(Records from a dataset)

------------------------------------------------------------

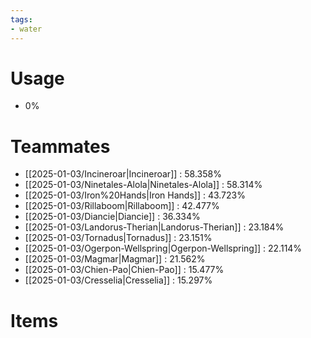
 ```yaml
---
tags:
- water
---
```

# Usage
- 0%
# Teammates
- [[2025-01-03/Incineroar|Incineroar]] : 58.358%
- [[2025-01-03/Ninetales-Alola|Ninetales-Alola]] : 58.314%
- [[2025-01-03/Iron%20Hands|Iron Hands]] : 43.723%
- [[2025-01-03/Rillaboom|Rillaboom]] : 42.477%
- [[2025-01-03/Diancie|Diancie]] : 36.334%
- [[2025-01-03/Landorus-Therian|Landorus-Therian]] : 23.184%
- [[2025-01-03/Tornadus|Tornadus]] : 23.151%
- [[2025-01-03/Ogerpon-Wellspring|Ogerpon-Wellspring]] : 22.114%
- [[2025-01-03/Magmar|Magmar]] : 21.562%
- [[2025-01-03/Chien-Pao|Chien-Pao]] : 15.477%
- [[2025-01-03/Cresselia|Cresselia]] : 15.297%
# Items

------------------------------------------------------------

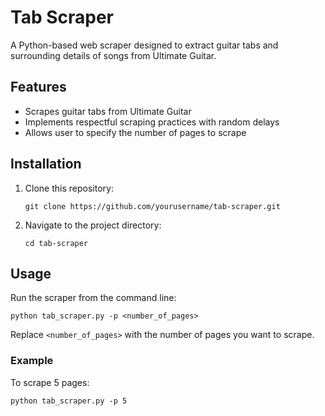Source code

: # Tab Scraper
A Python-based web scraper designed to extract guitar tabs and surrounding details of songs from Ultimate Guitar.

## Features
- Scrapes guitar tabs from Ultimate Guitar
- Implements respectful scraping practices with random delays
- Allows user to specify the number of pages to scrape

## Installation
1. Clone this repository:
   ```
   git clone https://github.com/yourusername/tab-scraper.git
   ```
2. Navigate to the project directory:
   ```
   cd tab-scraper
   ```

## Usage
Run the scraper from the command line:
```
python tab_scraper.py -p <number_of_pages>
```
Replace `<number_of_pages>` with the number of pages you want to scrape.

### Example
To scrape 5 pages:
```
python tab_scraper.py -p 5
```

------------------------------------------------------------

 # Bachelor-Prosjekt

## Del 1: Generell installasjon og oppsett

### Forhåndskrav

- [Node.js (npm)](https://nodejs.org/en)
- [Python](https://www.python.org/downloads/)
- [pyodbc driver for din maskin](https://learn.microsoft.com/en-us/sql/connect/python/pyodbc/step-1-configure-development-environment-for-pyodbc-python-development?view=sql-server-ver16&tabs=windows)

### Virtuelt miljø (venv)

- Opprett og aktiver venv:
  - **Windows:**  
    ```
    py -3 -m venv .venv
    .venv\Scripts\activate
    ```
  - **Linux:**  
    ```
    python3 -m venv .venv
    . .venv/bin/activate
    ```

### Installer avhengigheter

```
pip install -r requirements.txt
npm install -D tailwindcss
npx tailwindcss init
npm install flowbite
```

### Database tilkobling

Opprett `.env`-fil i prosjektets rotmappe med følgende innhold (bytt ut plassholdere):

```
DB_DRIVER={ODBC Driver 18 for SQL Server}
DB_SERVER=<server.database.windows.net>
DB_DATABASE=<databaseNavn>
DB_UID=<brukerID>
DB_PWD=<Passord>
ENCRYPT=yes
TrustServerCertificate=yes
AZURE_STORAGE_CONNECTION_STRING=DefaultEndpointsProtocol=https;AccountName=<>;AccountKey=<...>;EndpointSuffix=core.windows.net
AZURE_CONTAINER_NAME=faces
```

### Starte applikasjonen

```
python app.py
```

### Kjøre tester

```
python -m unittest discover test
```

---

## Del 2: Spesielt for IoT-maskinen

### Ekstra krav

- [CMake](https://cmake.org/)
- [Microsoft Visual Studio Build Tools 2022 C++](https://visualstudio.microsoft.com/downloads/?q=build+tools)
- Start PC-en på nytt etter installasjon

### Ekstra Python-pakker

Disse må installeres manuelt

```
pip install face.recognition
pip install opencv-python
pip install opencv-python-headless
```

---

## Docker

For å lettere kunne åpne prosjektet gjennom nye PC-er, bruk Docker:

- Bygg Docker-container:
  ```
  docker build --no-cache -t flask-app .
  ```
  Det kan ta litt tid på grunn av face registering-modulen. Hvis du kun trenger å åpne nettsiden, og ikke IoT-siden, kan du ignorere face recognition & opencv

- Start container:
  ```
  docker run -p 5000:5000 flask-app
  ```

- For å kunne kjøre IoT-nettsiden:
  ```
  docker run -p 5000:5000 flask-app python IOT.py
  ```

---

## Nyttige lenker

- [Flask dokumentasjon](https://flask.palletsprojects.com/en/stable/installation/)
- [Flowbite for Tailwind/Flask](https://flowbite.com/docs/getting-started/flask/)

------------------------------------------------------------

▶ Exercise directions: What is the number of lines in the records that contain "Opprett"? Give that number only.

▶ The completed task: 2